Records for processing >>
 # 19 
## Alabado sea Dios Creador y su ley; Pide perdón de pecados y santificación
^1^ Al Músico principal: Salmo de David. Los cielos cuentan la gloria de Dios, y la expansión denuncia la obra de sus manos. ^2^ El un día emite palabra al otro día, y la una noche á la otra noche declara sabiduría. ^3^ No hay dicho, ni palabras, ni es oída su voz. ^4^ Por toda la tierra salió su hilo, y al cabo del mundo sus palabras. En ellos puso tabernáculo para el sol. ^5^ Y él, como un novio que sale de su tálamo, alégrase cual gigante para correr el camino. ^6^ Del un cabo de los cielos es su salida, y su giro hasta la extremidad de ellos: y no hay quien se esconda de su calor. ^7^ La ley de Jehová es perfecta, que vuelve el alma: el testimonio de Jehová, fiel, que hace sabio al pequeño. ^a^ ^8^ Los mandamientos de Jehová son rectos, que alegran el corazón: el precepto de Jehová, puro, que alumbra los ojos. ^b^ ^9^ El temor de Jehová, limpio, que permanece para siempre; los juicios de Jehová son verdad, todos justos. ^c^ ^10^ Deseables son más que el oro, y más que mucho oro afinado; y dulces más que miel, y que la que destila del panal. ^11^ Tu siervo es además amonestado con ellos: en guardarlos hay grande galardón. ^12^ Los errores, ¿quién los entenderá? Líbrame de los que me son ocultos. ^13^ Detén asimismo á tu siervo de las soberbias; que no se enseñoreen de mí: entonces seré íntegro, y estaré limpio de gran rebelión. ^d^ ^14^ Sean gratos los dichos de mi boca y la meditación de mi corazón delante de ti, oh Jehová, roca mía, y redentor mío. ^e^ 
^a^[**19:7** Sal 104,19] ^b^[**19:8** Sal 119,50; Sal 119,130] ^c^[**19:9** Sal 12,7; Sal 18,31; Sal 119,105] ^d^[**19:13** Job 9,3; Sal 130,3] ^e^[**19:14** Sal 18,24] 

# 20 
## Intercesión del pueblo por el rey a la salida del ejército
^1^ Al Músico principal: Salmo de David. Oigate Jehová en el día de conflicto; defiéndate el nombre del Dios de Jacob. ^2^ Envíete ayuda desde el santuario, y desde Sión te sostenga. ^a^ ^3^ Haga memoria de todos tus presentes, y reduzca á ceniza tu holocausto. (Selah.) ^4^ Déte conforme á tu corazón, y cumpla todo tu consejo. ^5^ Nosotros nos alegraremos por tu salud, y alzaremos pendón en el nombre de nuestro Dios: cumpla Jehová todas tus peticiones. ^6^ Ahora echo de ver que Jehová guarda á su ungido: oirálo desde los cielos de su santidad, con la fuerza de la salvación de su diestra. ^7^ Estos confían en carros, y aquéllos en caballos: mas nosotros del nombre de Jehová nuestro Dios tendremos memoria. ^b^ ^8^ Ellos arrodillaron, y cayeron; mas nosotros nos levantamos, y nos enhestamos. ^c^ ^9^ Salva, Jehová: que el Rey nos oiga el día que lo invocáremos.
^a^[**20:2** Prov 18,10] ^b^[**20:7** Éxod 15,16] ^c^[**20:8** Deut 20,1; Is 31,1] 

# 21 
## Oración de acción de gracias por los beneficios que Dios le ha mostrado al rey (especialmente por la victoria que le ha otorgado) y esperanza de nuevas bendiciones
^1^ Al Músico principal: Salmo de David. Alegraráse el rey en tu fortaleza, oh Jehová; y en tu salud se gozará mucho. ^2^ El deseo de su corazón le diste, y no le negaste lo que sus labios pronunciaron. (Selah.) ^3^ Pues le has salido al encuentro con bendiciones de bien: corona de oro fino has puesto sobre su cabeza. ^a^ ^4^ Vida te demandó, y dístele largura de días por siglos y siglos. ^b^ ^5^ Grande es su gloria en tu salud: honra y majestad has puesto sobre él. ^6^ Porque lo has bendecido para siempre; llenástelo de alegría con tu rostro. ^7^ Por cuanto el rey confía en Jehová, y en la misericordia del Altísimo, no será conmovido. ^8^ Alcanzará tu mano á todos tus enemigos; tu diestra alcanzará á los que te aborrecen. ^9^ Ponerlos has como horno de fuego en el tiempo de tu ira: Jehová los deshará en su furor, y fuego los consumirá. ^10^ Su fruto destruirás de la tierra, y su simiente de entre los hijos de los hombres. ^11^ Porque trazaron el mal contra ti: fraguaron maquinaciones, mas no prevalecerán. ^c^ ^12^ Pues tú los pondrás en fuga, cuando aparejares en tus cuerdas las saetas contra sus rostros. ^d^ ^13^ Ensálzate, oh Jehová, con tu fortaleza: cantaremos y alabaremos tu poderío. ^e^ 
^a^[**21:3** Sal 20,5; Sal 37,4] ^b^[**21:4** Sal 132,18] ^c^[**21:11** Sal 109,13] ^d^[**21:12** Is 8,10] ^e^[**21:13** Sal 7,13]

Exercise prompt >> What are the lines above, starting at the one with "que lo invocáremos." and ending at the one with "## Oración de"? Give them again exactly, and only them.

Answer space >>
^1^ Al Músico principal: Salmo de David. Oigate Jehová en el día de conflicto; defiéndate el nombre del Dios de Jacob. ^2^ Envíete ayuda desde el santuario, y desde Sión te sostenga. ^a^ ^3^ Haga memoria de todos tus presentes, y reduzca á ceniza tu holocausto. (Selah.) ^4^ Déte conforme á tu corazón, y cumpla todo tu consejo. ^5^ Nosotros nos alegraremos por tu salud, y alzaremos pendón en el nombre de nuestro Dios: cumpla Jehová todas tus peticiones. ^6^ Ahora echo de ver que Jehová guarda á su ungido: oirálo desde los cielos de su santidad, con la fuerza de la salvación de su diestra. ^7^ Estos confían en carros, y aquéllos en caballos: mas nosotros del nombre de Jehová nuestro Dios tendremos memoria. ^b^ ^8^ Ellos arrodillaron, y cayeron; mas nosotros nos levantamos, y nos enhestamos. ^c^ ^9^ Salva, Jehová: que el Rey nos oiga el día que lo invocáremos.
^a^[**20:2** Prov 18,10] ^b^[**20:7** Éxod 15,16] ^c^[**20:8** Deut 20,1; Is 31,1] 

# 21 
## Oración de acción de gracias por los beneficios que Dios le ha mostrado al rey (especialmente por la victoria que le ha otorgado) y esperanza de nuevas bendiciones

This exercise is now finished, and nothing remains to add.